====== DATA EXTRACTS ======

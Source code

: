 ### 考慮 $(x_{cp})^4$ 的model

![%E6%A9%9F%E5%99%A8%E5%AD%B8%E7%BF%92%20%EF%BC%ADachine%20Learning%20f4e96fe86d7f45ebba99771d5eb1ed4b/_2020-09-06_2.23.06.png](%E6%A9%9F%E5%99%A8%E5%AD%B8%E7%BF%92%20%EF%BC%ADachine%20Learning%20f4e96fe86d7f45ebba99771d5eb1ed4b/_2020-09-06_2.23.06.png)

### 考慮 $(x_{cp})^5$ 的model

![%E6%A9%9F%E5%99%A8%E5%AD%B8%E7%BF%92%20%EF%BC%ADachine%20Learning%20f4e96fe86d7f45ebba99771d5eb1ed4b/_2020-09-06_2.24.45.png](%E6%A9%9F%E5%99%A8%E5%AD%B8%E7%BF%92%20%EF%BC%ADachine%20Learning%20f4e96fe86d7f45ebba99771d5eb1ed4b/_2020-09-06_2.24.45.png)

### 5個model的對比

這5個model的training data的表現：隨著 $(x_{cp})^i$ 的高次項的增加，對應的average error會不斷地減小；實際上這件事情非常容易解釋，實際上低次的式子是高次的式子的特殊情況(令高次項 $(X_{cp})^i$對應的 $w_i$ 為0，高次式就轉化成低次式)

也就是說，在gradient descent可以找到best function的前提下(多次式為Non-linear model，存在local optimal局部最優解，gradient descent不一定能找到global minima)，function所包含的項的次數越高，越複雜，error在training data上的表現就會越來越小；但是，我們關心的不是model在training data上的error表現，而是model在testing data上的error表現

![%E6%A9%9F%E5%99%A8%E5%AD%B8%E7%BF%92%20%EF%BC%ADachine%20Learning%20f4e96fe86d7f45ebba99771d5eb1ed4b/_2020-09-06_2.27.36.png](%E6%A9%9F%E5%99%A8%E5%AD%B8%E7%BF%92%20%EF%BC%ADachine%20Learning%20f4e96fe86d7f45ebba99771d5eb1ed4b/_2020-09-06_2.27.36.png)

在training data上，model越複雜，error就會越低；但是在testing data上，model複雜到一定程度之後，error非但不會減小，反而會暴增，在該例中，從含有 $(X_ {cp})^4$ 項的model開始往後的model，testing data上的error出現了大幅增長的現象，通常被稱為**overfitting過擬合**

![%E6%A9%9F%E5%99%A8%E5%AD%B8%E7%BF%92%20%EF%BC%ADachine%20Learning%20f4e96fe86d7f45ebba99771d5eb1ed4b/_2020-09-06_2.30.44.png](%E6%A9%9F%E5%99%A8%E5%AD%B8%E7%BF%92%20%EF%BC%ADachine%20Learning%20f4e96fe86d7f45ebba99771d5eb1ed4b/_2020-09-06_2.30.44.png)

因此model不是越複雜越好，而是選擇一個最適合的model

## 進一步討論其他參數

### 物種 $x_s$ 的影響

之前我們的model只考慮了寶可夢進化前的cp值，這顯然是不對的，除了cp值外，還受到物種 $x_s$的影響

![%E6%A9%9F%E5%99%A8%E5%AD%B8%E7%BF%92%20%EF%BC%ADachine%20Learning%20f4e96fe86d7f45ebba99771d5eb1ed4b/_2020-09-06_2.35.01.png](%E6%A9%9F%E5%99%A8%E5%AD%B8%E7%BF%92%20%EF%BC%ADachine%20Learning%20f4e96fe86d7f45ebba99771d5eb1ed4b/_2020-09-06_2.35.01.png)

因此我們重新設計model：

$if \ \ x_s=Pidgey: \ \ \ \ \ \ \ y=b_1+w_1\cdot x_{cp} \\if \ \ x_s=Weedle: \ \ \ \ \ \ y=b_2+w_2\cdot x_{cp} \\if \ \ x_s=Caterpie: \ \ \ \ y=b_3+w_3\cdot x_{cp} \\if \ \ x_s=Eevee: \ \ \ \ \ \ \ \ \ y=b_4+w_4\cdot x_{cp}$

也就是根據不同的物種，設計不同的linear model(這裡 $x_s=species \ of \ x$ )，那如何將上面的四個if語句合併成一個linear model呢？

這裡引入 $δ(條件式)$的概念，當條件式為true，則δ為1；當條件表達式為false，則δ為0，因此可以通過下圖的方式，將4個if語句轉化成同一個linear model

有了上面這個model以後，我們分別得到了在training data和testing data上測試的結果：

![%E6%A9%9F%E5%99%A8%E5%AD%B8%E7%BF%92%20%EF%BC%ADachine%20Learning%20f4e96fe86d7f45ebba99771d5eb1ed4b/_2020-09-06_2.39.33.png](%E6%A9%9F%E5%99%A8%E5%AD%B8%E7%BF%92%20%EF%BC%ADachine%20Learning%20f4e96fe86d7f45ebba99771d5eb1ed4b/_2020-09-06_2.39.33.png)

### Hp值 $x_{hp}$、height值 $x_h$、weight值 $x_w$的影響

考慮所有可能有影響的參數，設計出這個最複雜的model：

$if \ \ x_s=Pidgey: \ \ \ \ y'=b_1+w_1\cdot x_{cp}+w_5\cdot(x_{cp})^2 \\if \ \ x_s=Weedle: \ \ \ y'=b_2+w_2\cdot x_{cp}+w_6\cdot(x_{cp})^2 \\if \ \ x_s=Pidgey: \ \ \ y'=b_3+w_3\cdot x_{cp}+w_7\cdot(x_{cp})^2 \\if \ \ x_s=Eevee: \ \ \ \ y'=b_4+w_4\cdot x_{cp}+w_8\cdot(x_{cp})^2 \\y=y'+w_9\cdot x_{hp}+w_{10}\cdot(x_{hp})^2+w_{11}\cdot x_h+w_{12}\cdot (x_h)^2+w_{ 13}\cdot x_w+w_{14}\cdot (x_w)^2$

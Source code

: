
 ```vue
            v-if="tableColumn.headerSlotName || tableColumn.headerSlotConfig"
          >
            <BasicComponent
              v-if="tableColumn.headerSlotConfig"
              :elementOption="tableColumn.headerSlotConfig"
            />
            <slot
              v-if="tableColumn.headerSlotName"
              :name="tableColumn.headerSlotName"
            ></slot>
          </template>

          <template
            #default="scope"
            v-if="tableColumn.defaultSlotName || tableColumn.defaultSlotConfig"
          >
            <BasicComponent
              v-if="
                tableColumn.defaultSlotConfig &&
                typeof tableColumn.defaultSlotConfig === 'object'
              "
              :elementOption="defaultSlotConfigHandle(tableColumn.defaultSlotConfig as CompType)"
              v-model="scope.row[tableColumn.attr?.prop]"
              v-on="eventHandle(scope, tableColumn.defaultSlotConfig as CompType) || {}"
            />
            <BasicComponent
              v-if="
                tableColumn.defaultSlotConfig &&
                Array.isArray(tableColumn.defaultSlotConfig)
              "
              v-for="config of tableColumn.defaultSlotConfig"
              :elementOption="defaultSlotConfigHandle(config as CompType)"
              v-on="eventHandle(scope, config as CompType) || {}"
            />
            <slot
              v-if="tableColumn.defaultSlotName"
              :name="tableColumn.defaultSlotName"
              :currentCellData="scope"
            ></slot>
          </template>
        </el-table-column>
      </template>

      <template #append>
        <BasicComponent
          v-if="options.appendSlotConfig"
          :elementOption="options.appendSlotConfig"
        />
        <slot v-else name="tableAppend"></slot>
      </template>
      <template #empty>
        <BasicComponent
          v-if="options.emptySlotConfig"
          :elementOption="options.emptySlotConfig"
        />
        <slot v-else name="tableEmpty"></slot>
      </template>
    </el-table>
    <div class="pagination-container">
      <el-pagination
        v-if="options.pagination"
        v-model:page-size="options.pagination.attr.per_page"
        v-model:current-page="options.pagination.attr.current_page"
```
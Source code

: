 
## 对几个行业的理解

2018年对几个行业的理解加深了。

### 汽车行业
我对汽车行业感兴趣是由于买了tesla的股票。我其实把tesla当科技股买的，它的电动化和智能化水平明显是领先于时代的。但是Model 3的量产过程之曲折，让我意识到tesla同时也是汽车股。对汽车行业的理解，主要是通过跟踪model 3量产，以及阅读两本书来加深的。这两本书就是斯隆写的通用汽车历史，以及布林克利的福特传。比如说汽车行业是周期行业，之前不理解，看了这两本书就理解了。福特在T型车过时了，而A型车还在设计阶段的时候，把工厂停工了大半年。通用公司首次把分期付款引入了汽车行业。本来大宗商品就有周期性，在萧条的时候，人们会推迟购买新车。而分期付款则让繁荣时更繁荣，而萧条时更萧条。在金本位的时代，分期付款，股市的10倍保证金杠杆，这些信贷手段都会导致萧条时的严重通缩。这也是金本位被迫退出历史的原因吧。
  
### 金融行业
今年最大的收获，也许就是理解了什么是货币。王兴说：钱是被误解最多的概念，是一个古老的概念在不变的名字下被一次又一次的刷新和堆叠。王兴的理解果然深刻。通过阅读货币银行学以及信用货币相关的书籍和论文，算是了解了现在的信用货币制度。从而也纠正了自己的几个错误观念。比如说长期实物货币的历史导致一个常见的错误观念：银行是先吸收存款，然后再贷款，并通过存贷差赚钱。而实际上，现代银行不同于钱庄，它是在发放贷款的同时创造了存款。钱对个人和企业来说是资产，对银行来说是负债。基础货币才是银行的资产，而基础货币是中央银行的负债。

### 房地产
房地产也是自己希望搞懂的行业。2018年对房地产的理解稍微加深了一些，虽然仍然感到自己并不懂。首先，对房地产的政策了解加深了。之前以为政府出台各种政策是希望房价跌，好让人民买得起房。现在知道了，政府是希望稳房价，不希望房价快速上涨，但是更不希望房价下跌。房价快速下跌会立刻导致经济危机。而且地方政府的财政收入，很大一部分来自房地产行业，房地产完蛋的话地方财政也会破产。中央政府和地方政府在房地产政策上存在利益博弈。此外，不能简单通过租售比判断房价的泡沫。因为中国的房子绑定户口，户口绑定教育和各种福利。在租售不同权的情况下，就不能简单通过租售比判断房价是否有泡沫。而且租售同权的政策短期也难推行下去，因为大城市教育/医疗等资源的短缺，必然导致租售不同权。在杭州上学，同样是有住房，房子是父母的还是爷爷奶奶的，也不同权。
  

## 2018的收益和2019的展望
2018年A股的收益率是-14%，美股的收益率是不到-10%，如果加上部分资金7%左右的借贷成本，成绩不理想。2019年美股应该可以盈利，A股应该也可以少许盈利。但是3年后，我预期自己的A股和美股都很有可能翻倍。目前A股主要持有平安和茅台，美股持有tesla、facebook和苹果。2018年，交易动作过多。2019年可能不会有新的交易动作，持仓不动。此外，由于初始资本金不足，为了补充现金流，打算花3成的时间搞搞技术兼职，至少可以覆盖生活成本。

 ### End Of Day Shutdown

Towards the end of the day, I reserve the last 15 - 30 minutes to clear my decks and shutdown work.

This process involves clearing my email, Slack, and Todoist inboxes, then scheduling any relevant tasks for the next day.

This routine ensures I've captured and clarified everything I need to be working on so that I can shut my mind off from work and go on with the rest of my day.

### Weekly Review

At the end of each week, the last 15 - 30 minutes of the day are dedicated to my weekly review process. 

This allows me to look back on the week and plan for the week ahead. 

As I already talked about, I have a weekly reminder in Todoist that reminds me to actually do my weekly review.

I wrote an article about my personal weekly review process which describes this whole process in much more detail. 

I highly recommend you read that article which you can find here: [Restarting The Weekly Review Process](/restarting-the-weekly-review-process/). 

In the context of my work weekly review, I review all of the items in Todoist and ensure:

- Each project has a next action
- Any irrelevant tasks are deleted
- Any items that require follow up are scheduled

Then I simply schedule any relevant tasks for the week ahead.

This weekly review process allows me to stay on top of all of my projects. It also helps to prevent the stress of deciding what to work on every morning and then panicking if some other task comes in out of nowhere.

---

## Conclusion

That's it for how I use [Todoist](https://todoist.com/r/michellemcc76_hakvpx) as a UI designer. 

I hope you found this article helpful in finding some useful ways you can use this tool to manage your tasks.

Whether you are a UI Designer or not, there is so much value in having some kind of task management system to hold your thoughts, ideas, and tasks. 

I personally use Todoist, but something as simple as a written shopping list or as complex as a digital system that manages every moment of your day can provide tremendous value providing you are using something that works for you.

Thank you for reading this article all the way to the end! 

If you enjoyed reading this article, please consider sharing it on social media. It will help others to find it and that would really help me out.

======

PROBLEM:
Whenever a line above has the word "defaultSlotConfigHandle" in it, copy that line.

RESPONSE BELOW:
              :elementOption="defaultSlotConfigHandle(tableColumn.defaultSlotConfig as CompType)"
              :elementOption="defaultSlotConfigHandle(config as CompType)"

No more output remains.